The apparent motion in the 26 year orbit is in a straight line because the orbit is edge-on to the line of sight and in this case it seems that the stars do undergo mutual eclipses although the last such event in late 2014, was missed because the orbit used had been biassed just enough by three observations (out of 600) that the time of eclipse occurred several weeks before the date on which they were widely expected to reach conjunction. For full details see Astronomy Now for December 2014.
In Spring of 2020 the components are at 0".47 but they are now closing at the rate of 0".08 per year. I measured them for the first and only time in April 2018 when the separation found was 0".59. The stars are magnitude 4.9 and 5.5 and 42 Com can be found 6.5 degrees north and 2 degrees east of epsilon Vir.

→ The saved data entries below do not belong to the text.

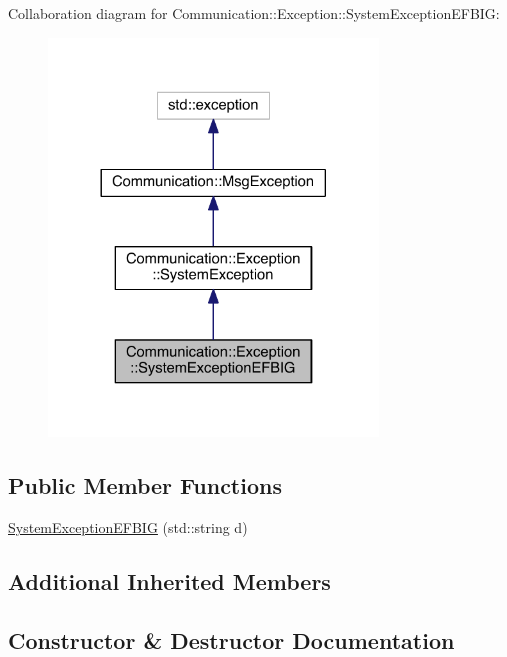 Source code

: Collaboration diagram for Communication\+:\+:Exception\+:\+:System\+Exception\+E\+F\+B\+I\+G\+:\nopagebreak
\begin{figure}[H]
\begin{center}
\leavevmode
\includegraphics[width=248pt]{class_communication_1_1_exception_1_1_system_exception_e_f_b_i_g__coll__graph}
\end{center}
\end{figure}
\subsection*{Public Member Functions}
\begin{DoxyCompactItemize}
\item 
\hyperlink{class_communication_1_1_exception_1_1_system_exception_e_f_b_i_g_a1827b1c4c8898443cf7578da61424b88}{System\+Exception\+E\+F\+B\+I\+G} (std\+::string d)
\end{DoxyCompactItemize}
\subsection*{Additional Inherited Members}


\subsection{Constructor \& Destructor Documentation}
\hypertarget{class_communication_1_1_exception_1_1_system_exception_e_f_b_i_g_a1827b1c4c8898443cf7578da61424b88}{}
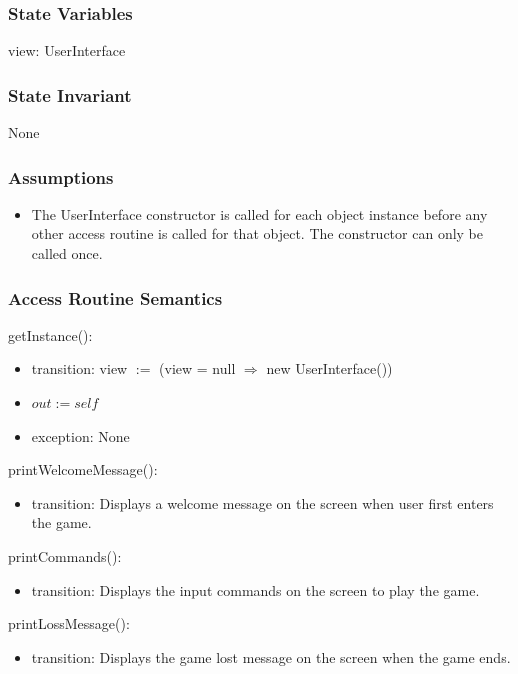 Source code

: \documentclass[12pt]{article}
\begin{document}
\subsubsection* {State Variables}
view: UserInterface

\subsubsection* {State Invariant}
None

\subsubsection* {Assumptions}
\begin{itemize}
  \item The UserInterface constructor is called for each object instance before any other access routine is called for that object. The constructor can only be called once.
\end{itemize}

\subsubsection* {Access Routine Semantics}
getInstance():
\begin{itemize}
    \item transition: view $:=$ (view = null $\Rightarrow$ new UserInterface())
    \item $out := \mathit{self}$
    \item exception: None
\end{itemize}

\noindent printWelcomeMessage():
\begin{itemize}
    \item transition: Displays a welcome message on the screen when user first enters the game.
\end{itemize}

\noindent printCommands():
\begin{itemize}
    \item transition: Displays the input commands on the screen to play the game.
\end{itemize}

\noindent printLossMessage():
\begin{itemize}
    \item transition: Displays the game lost message on the screen when the game ends.
\end{itemize}
\end{document}
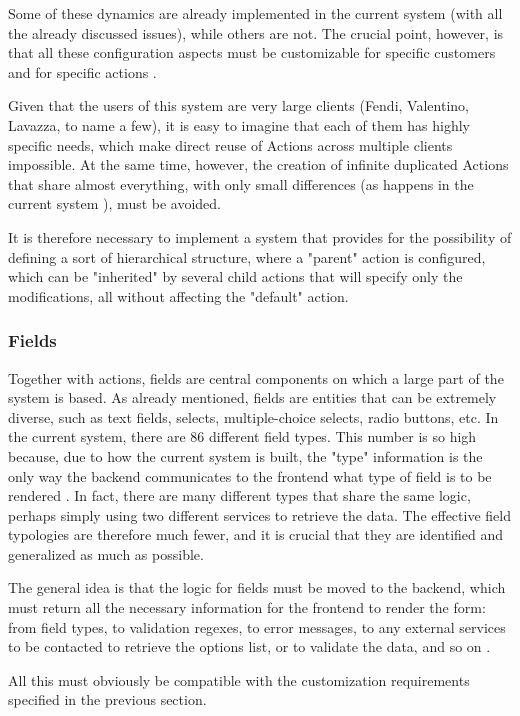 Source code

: Some of these dynamics are already implemented in the current system (with all the already discussed issues), while others are not. The crucial point, however, is that all these configuration aspects must be customizable for specific customers and for specific actions \cite{requirements_meeting}.

Given that the users of this system are very large clients (Fendi, Valentino, Lavazza, to name a few), it is easy to imagine that each of them has highly specific needs, which make direct reuse of Actions across multiple clients impossible. At the same time, however, the creation of infinite duplicated Actions that share almost everything, with only small differences (as happens in the current system \cite{requirements_meeting}), must be avoided. 

It is therefore necessary to implement a system that provides for the possibility of defining a sort of hierarchical structure, where a "parent" action is configured, which can be "inherited" by several child actions that will specify only the modifications, all without affecting the "default" action.

\subsubsection{Fields}
Together with actions, fields are central components on which a large part of the system is based. 
As already mentioned, fields are entities that can be extremely diverse, such as text fields, selects, multiple-choice selects, radio buttons, etc.
In the current system, there are 86 different field types. This number is so high because, due to how the current system is built, the "type" information is the only way the backend communicates to the frontend what type of field is to be rendered \cite{srp_webservicerest_git}. In fact, there are many different types that share the same logic, perhaps simply using two different services to retrieve the data. The effective field typologies are therefore much fewer, and it is crucial that they are identified and generalized as much as possible. 

The general idea is that the logic for fields must be moved to the backend, which must return all the necessary information for the frontend to render the form: from field types, to validation regexes, to error messages, to any external services to be contacted to retrieve the options list, or to validate the data, and so on \cite{requirements_meeting}.

All this must obviously be compatible with the customization requirements specified in the previous section.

James Dunlop found a number of his bright wide discoveries in the rich star fields of the southern summer sky. DUN 78 (09 30 46.09 -31 53 21.2) consists of the stars zeta1 and zeta2 Antliae which, taken together, are just visible to the naked-eye.
This pair of A1 dwarf stars have magnitudes 6.2 and 6.8 and form a beautiful sight for the small aperture. They clearly form a long-period binary system as the Gaia DR2 results shows that their distances are respectively 350.0 and 347.0 light-years with formal errors of 2.2 light-years on each value.
Hipparcos found that the A component was a close unequal double (0".4 and closing) whilst B is accompanied by a faint M dwarf also at 0".4 which was found in the K band. It seems likely that this is a physical quadruple.
Despite the spectral types Ross Gould using 175-mm found that both components were light yellow.